REQUIREMENT: Please return every line in the following data that includes the string "Apeth".

(Extracted data entries)
- Opening Delimiter -

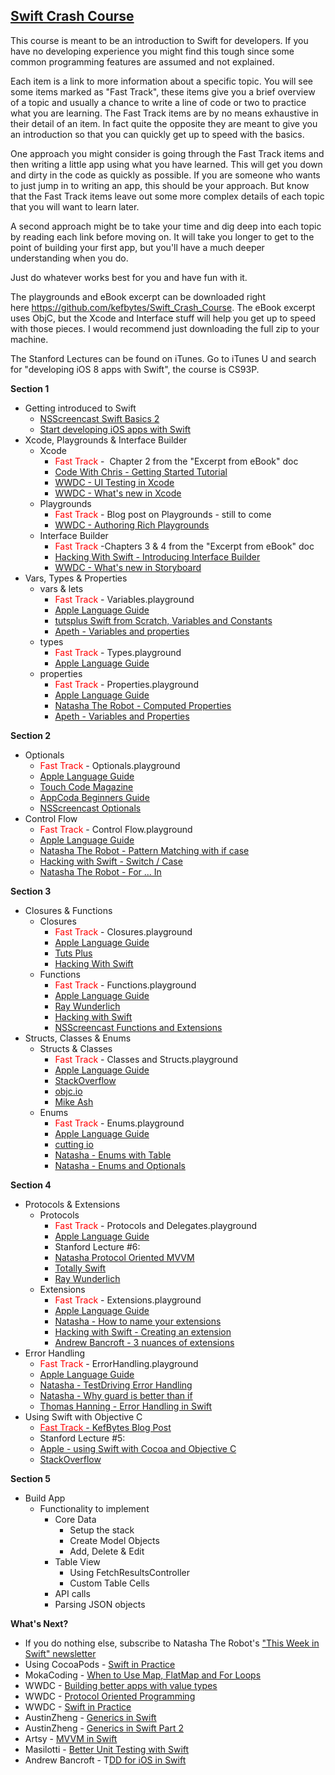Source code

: <h2><span style="text-decoration: underline;"><strong>Swift Crash Course</strong></span></h2>
This course is meant to be an introduction to Swift for developers. If you have no developing experience you might find this tough since some common programming features are assumed and not explained.

Each item is a link to more information about a specific topic. You will see some items marked as "Fast Track", these items give you a brief overview of a topic and usually a chance to write a line of code or two to practice what you are learning. The Fast Track items are by no means exhaustive in their detail of an item. In fact quite the opposite they are meant to give you an introduction so that you can quickly get up to speed with the basics.

One approach you might consider is going through the Fast Track items and then writing a little app using what you have learned. This will get you down and dirty in the code as quickly as possible. If you are someone who wants to just jump in to writing an app, this should be your approach. But know that the Fast Track items leave out some more complex details of each topic that you will want to learn later.

A second approach might be to take your time and dig deep into each topic by reading each link before moving on. It will take you longer to get to the point of building your first app, but you'll have a much deeper understanding when you do.

Just do whatever works best for you and have fun with it.

The playgrounds and eBook excerpt can be downloaded right here <a href="https://github.com/kefbytes/Swift_Crash_Course">https://github.com/kefbytes/Swift_Crash_Course</a>. The eBook excerpt uses ObjC, but the Xcode and Interface stuff will help you get up to speed with those pieces. I would recommend just downloading the full zip to your machine.

The Stanford Lectures can be found on iTunes. Go to iTunes U and search for "developing iOS 8 apps with Swift", the course is CS93P.

<strong>Section 1</strong>
<ul>
	<li>Getting introduced to Swift
<ul>
	<li><a href="http://nsscreencast.com/episodes/187-swift-2-basics?utm_campaign=iOS%2BDev%2BWeekly&amp;utm_medium=email&amp;utm_source=iOS_Dev_Weekly_Issue_217">NSScreencast Swift Basics 2</a></li>
	<li><a href="https://developer.apple.com/library/prerelease/ios/referencelibrary/GettingStarted/DevelopiOSAppsSwift/">Start developing iOS apps with Swift</a></li>
</ul>
</li>
	<li>Xcode, Playgrounds &amp; Interface Builder
<ul>
	<li>Xcode
<ul>
	<li><span style="color: #ff0000;">Fast Track</span> -  Chapter 2 from the "Excerpt from eBook" doc</li>
	<li><a href="http://codewithchris.com/xcode-tutorial/">Code With Chris - Getting Started Tutorial</a></li>
	<li><a href="https://developer.apple.com/videos/play/wwdc2015-406/">WWDC - UI Testing in Xcode</a></li>
	<li><a href="https://developer.apple.com/videos/play/wwdc2015-104/">WWDC - What's new in Xcode</a></li>
</ul>
</li>
	<li>Playgrounds
<ul>
	<li><span style="color: #ff0000;">Fast Track</span> - Blog post on Playgrounds - still to come</li>
	<li><a href="https://developer.apple.com/videos/play/wwdc2015-405/">WWDC - Authoring Rich Playgrounds</a></li>
</ul>
</li>
	<li>Interface Builder
<ul>
	<li><span style="color: #ff0000;">Fast Track</span> -Chapters 3 &amp; 4 from the "Excerpt from eBook" doc</li>
	<li><a href="https://www.hackingwithswift.com/read/1/4/introducing-interface-builder">Hacking With Swift - Introducing Interface Builder</a></li>
	<li><a href="https://developer.apple.com/videos/play/wwdc2015-215/">WWDC - What's new in Storyboard</a></li>
</ul>
</li>
</ul>
</li>
	<li>Vars, Types &amp; Properties
<ul>
	<li>vars &amp; lets
<ul>
	<li><span style="color: #ff0000;">Fast Track</span> - Variables.playground</li>
	<li><a href="https://developer.apple.com/library/prerelease/ios/documentation/Swift/Conceptual/Swift_Programming_Language/TheBasics.html#//apple_ref/doc/uid/TP40014097-CH5-ID309">Apple Language Guide</a></li>
	<li><a href="http://code.tutsplus.com/tutorials/swift-from-scratch-variables-and-constants--cms-22828">tutsplus Swift from Scratch, Variables and Constants</a></li>
	<li><a href="http://www.apeth.com/swiftBook/ch03.html">Apeth - Variables and properties</a></li>
</ul>
</li>
	<li>types
<ul>
	<li><span style="color: #ff0000;">Fast Track</span> - Types.playground</li>
	<li><a href="https://developer.apple.com/library/prerelease/ios/documentation/Swift/Conceptual/Swift_Programming_Language/CollectionTypes.html#//apple_ref/doc/uid/TP40014097-CH8-ID105">Apple Language Guide</a></li>
</ul>
</li>
	<li>properties
<ul>
	<li><span style="color: #ff0000;">Fast Track</span> - Properties.playground</li>
	<li><a href="https://developer.apple.com/library/prerelease/ios/documentation/Swift/Conceptual/Swift_Programming_Language/Properties.html#//apple_ref/doc/uid/TP40014097-CH14-ID254">Apple Language Guide</a></li>
	<li><a href="http://natashatherobot.com/swift-computed-properties/">Natasha The Robot - Computed Properties</a></li>
	<li><a href="http://www.apeth.com/swiftBook/ch03.html">Apeth - Variables and Properties</a></li>
</ul>
</li>
</ul>
</li>
</ul>
<strong>Section 2</strong>
<ul>
	<li>Optionals
<ul>
	<li><span style="color: #ff0000;">Fast Track</span> - Optionals.playground</li>
	<li><a href="https://developer.apple.com/library/prerelease/ios/documentation/Swift/Conceptual/Swift_Programming_Language/TheBasics.html#//apple_ref/doc/uid/TP40014097-CH5-ID309">Apple Language Guide</a></li>
	<li><a href="http://www.touch-code-magazine.com/swift-optionals-use-let/">Touch Code Magazine</a></li>
	<li><a href="http://www.appcoda.com/beginners-guide-optionals-swift/">AppCoda Beginners Guide</a></li>
	<li><a href="http://nsscreencast.com/episodes/191-swift-2-optionals">NSScreencast Optionals</a></li>
</ul>
</li>
	<li>Control Flow
<ul>
	<li><span style="color: #ff0000;">Fast Track</span> - Control Flow.playground</li>
	<li><a href="https://developer.apple.com/library/prerelease/ios/documentation/Swift/Conceptual/Swift_Programming_Language/ControlFlow.html#//apple_ref/doc/uid/TP40014097-CH9-ID120">Apple Language Guide</a></li>
	<li><a href="http://natashatherobot.com/swift-2-pattern-matching-with-if-case/">Natasha The Robot - Pattern Matching with if case</a></li>
	<li><a href="https://www.hackingwithswift.com/read/0/10/switch-case">Hacking with Swift - Switch / Case</a></li>
	<li><a href="http://natashatherobot.com/swift-2-for-in-filtering/?utm_campaign=iOS%2BDev%2BWeekly&amp;utm_medium=email&amp;utm_source=iOS_Dev_Weekly_Issue_204">Natasha The Robot - For ... In</a></li>
</ul>
</li>
</ul>
<strong>Section 3</strong>
<ul>
	<li>Closures &amp; Functions
<ul>
	<li>Closures
<ul>
	<li><span style="color: #ff0000;">Fast Track</span> - Closures.playground</li>
	<li><a href="https://developer.apple.com/library/prerelease/ios/documentation/Swift/Conceptual/Swift_Programming_Language/Closures.html#//apple_ref/doc/uid/TP40014097-CH11-ID94">Apple Language Guide</a></li>
	<li><a href="http://code.tutsplus.com/tutorials/swift-from-scratch-closures--cms-23138">Tuts Plus</a></li>
	<li><a href="https://www.hackingwithswift.com/read/0/21/closures">Hacking With Swift</a></li>
</ul>
</li>
	<li>Functions
<ul>
	<li><span style="color: #ff0000;">Fast Track</span> - Functions.playground</li>
	<li><a href="https://developer.apple.com/library/prerelease/ios/documentation/Swift/Conceptual/Swift_Programming_Language/Functions.html#//apple_ref/doc/uid/TP40014097-CH10-ID158">Apple Language Guide</a></li>
	<li><a href="http://www.raywenderlich.com/82599/swift-functional-programming-tutorial">Ray Wunderlich</a></li>
	<li><a href="https://www.hackingwithswift.com/read/0/11/functions">Hacking with Swift</a></li>
	<li><a href="http://nsscreencast.com/episodes/189-swift-2-functions-and-extensions">NSScreencast Functions and Extensions</a></li>
</ul>
</li>
</ul>
</li>
	<li>Structs, Classes &amp; Enums
<ul>
	<li>Structs &amp; Classes
<ul>
	<li><span style="color: #ff0000;">Fast Track</span> - Classes and Structs.playground</li>
	<li><a href="https://developer.apple.com/library/prerelease/ios/documentation/Swift/Conceptual/Swift_Programming_Language/ClassesAndStructures.html#//apple_ref/doc/uid/TP40014097-CH13-ID82">Apple Language Guide</a></li>
	<li><a href="http://stackoverflow.com/questions/24232799/why-choose-struct-over-class">StackOverflow</a></li>
	<li><a href="https://www.objc.io/issues/16-swift/swift-classes-vs-structs/">objc.io</a></li>
	<li><a href="https://www.mikeash.com/pyblog/friday-qa-2015-07-17-when-to-use-swift-structs-and-classes.html">Mike Ash</a></li>
</ul>
</li>
	<li>Enums
<ul>
	<li><span style="color: #ff0000;">Fast Track</span> - Enums.playground</li>
	<li><a href="https://developer.apple.com/library/prerelease/ios/documentation/Swift/Conceptual/Swift_Programming_Language/Enumerations.html#//apple_ref/doc/uid/TP40014097-CH12-ID145">Apple Language Guide</a></li>
	<li><a href="http://cutting.io/posts/the-power-of-swift-enums/">cutting io</a></li>
	<li><a href="http://natashatherobot.com/swift-enums-tableviews/">Natasha - Enums with Table</a></li>
	<li><a href="http://natashatherobot.com/swift-failable-enums-with-optionals/">Natasha - Enums and Optionals</a></li>
</ul>
</li>
</ul>
</li>
</ul>
<strong>Section 4</strong>
<ul>
	<li>Protocols &amp; Extensions
<ul>
	<li>Protocols
<ul>
	<li><span style="color: #ff0000;">Fast Track</span> - Protocols and Delegates.playground</li>
	<li><a href="https://developer.apple.com/library/prerelease/ios/documentation/Swift/Conceptual/Swift_Programming_Language/Enumerations.html#//apple_ref/doc/uid/TP40014097-CH12-ID145">Apple Language Guide</a></li>
	<li>Stanford Lecture #6:</li>
	<li><a href="http://natashatherobot.com/swift-2-0-protocol-oriented-mvvm/">Natasha Protocol Oriented MVVM</a></li>
	<li><a href="http://totallyswift.com/introduction-to-swift-protocols-delegates-and-extensions/">Totally Swift</a></li>
	<li><a href="http://www.raywenderlich.com/109156/introducing-protocol-oriented-programming-in-swift-2">Ray Wunderlich</a></li>
</ul>
</li>
	<li>Extensions
<ul>
	<li><span style="color: #ff0000;">Fast Track</span> - Extensions.playground</li>
	<li><a href="https://developer.apple.com/library/prerelease/ios/documentation/Swift/Conceptual/Swift_Programming_Language/Enumerations.html#//apple_ref/doc/uid/TP40014097-CH12-ID145">Apple Language Guide</a></li>
	<li><a href="http://natashatherobot.com/swift-how-to-name-your-extensions/">Natasha - How to name your extensions</a></li>
	<li><a href="https://www.hackingwithswift.com/read/24/2/creating-a-swift-extension">Hacking with Swift - Creating an extension</a></li>
	<li><a href="https://www.andrewcbancroft.com/2015/04/22/3-nuances-of-swift-extensions/">Andrew Bancroft - 3 nuances of extensions</a></li>
</ul>
</li>
</ul>
</li>
	<li>Error Handling
<ul>
	<li><span style="color: #ff0000;">Fast Track</span> - ErrorHandling.playground</li>
	<li><a href="https://developer.apple.com/library/prerelease/ios/documentation/Swift/Conceptual/Swift_Programming_Language/ErrorHandling.html#//apple_ref/doc/uid/TP40014097-CH42-ID508">Apple Language Guide</a></li>
	<li><a href="http://natashatherobot.com/swift-2-error-handling/">Natasha - TestDriving Error Handling</a></li>
	<li><a href="http://natashatherobot.com/swift-guard-better-than-if/">Natasha - Why guard is better than if</a></li>
	<li><a href="http://www.thomashanning.com/error-handling-in-swift-2-0/">Thomas Hanning - Error Handling in Swift</a></li>
</ul>
</li>
	<li>Using Swift with Objective C
<ul>
	<li><a href="http://www.kefbytes.com/mixing-swift-from-objective-c/"><span style="color: #ff0000;">Fast Track</span> - KefBytes Blog Post</a></li>
	<li>Stanford Lecture #5:</li>
	<li><a href="https://developer.apple.com/library/ios/documentation/Swift/Conceptual/BuildingCocoaApps/index.html#//apple_ref/doc/uid/TP40014216-CH2-ID0">Apple - using Swift with Cocoa and Objective C</a></li>
	<li><a href="http://stackoverflow.com/questions/24002369/how-to-call-objective-c-code-from-swift">StackOverflow</a></li>
</ul>
</li>
</ul>
<strong>Section 5</strong>
<ul>
	<li>Build App
<ul>
	<li>Functionality to implement
<ul>
	<li>Core Data
<ul>
	<li>Setup the stack</li>
	<li>Create Model Objects</li>
	<li>Add, Delete &amp; Edit</li>
</ul>
</li>
	<li>Table View
<ul>
	<li>Using FetchResultsController</li>
	<li>Custom Table Cells</li>
</ul>
</li>
	<li>API calls</li>
	<li>Parsing JSON objects</li>
</ul>
</li>
</ul>
</li>
</ul>
<strong>What's Next?</strong>
<ul>
	<li>If you do nothing else, subscribe to Natasha The Robot's <a href="https://swiftnews.curated.co/">"This Week in Swift" newsletter</a></li>
	<li>Using CocoaPods - <a href="http://www.kefbytes.com/using-cocoapods/">Swift in Practice</a></li>		
	<li>MokaCoding - <a href="http://www.mokacoding.com/blog/when-to-use-map-flatmap-for/?utm_campaign=This%2BWeek%2Bin%2BSwift&amp;utm_medium=email&amp;utm_source=This_Week_in_Swift_57">When to Use Map, FlatMap and For Loops</a></li>
	<li>WWDC - <a href="https://developer.apple.com/videos/play/wwdc2015-414/">Building better apps with value types</a></li>
	<li>WWDC - <a href="https://developer.apple.com/videos/play/wwdc2015-408/">Protocol Oriented Programming</a></li>
	<li>WWDC - <a href="https://developer.apple.com/videos/play/wwdc2015-411/">Swift in Practice</a></li>
	<li>AustinZheng - <a href="http://austinzheng.com/2015/01/02/swift-generics-pt-1/">Generics in Swift</a></li>
	<li>AustinZheng - <a href="http://austinzheng.com/2015/09/29/swift-generics-pt-2/">Generics in Swift Part 2</a></li>
	<li>Artsy - <a href="http://artsy.github.io/blog/2015/09/24/mvvm-in-swift/?utm_campaign=This%2BWeek%2Bin%2BSwift&amp;utm_medium=email&amp;utm_source=This_Week_in_Swift_56">MVVM in Swift</a></li>
	<li>Masilotti - <a href="http://masilotti.com/better-swift-unit-testing/">Better Unit Testing with Swift</a></li>
	<li>Andrew Bancroft - T<a href="https://www.andrewcbancroft.com/2014/12/16/tdd-ios-swift-whats-goal/">DD for iOS in Swift</a></li>
</ul>
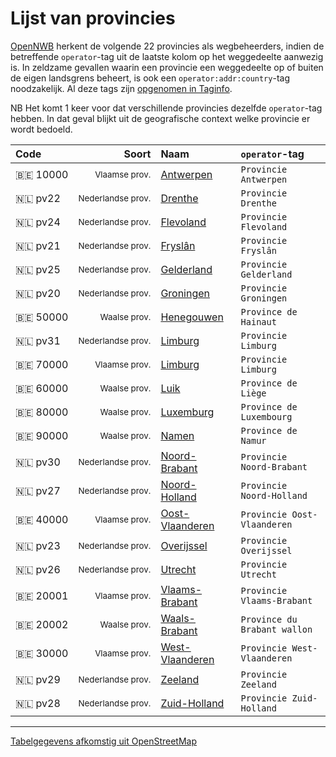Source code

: Lijst van provincies
====================

[OpenNWB](../README.md) herkent de volgende 22 provincies als wegbeheerders, indien de betreffende `operator`-tag uit de laatste kolom op het weggedeelte aanwezig is.
In zeldzame gevallen waarin een provincie een weggedeelte op of buiten de eigen landsgrens beheert, is ook een `operator:addr:country`-tag noodzakelijk.
Al deze tags zijn [opgenomen in Taginfo](https://taginfo.openstreetmap.org/projects/opennwb#tags).

NB Het komt 1 keer voor dat verschillende provincies dezelfde `operator`-tag hebben.
In dat geval blijkt uit de geografische context welke provincie er wordt bedoeld.

| Code | Soort | Naam | `operator`-tag |
| :--- | ---: | :--- | :--- |
| 🇧🇪 10000 | <sub>Vlaamse prov.</sub> | [Antwerpen](https://www.openstreetmap.org/relation/53114) | `Provincie Antwerpen` |
| 🇳🇱 pv22 | <sub>Nederlandse prov.</sub> | [Drenthe](https://www.openstreetmap.org/relation/47540) | `Provincie Drenthe` |
| 🇳🇱 pv24 | <sub>Nederlandse prov.</sub> | [Flevoland](https://www.openstreetmap.org/relation/47407) | `Provincie Flevoland` |
| 🇳🇱 pv21 | <sub>Nederlandse prov.</sub> | [Fryslân](https://www.openstreetmap.org/relation/47381) | `Provincie Fryslân` |
| 🇳🇱 pv25 | <sub>Nederlandse prov.</sub> | [Gelderland](https://www.openstreetmap.org/relation/47554) | `Provincie Gelderland` |
| 🇳🇱 pv20 | <sub>Nederlandse prov.</sub> | [Groningen](https://www.openstreetmap.org/relation/47826) | `Provincie Groningen` |
| 🇧🇪 50000 | <sub>Waalse prov.</sub> | [Henegouwen](https://www.openstreetmap.org/relation/157559) | `Province de Hainaut` |
| 🇳🇱 pv31 | <sub>Nederlandse prov.</sub> | [Limburg](https://www.openstreetmap.org/relation/47793) | `Provincie Limburg` |
| 🇧🇪 70000 | <sub>Vlaamse prov.</sub> | [Limburg](https://www.openstreetmap.org/relation/53142) | `Provincie Limburg` |
| 🇧🇪 60000 | <sub>Waalse prov.</sub> | [Luik](https://www.openstreetmap.org/relation/1407192) | `Province de Liège` |
| 🇧🇪 80000 | <sub>Waalse prov.</sub> | [Luxemburg](https://www.openstreetmap.org/relation/1412581) | `Province de Luxembourg` |
| 🇧🇪 90000 | <sub>Waalse prov.</sub> | [Namen](https://www.openstreetmap.org/relation/1311816) | `Province de Namur` |
| 🇳🇱 pv30 | <sub>Nederlandse prov.</sub> | [Noord-Brabant](https://www.openstreetmap.org/relation/47696) | `Provincie Noord-Brabant` |
| 🇳🇱 pv27 | <sub>Nederlandse prov.</sub> | [Noord-Holland](https://www.openstreetmap.org/relation/47654) | `Provincie Noord-Holland` |
| 🇧🇪 40000 | <sub>Vlaamse prov.</sub> | [Oost-Vlaanderen](https://www.openstreetmap.org/relation/53135) | `Provincie Oost-Vlaanderen` |
| 🇳🇱 pv23 | <sub>Nederlandse prov.</sub> | [Overijssel](https://www.openstreetmap.org/relation/47608) | `Provincie Overijssel` |
| 🇳🇱 pv26 | <sub>Nederlandse prov.</sub> | [Utrecht](https://www.openstreetmap.org/relation/47667) | `Provincie Utrecht` |
| 🇧🇪 20001 | <sub>Vlaamse prov.</sub> | [Vlaams-Brabant](https://www.openstreetmap.org/relation/58004) | `Provincie Vlaams-Brabant` |
| 🇧🇪 20002 | <sub>Waalse prov.</sub> | [Waals-Brabant](https://www.openstreetmap.org/relation/78748) | `Province du Brabant wallon` |
| 🇧🇪 30000 | <sub>Vlaamse prov.</sub> | [West-Vlaanderen](https://www.openstreetmap.org/relation/416271) | `Provincie West-Vlaanderen` |
| 🇳🇱 pv29 | <sub>Nederlandse prov.</sub> | [Zeeland](https://www.openstreetmap.org/relation/47806) | `Provincie Zeeland` |
| 🇳🇱 pv28 | <sub>Nederlandse prov.</sub> | [Zuid-Holland](https://www.openstreetmap.org/relation/47772) | `Provincie Zuid-Holland` |

---

[Tabelgegevens afkomstig uit OpenStreetMap](https://www.openstreetmap.org/copyright/nl)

- Closing Delimiter -

SOLUTION BELOW:
	<li><a href="http://www.apeth.com/swiftBook/ch03.html">Apeth - Variables and properties</a></li>
	<li><a href="http://www.apeth.com/swiftBook/ch03.html">Apeth - Variables and Properties</a></li>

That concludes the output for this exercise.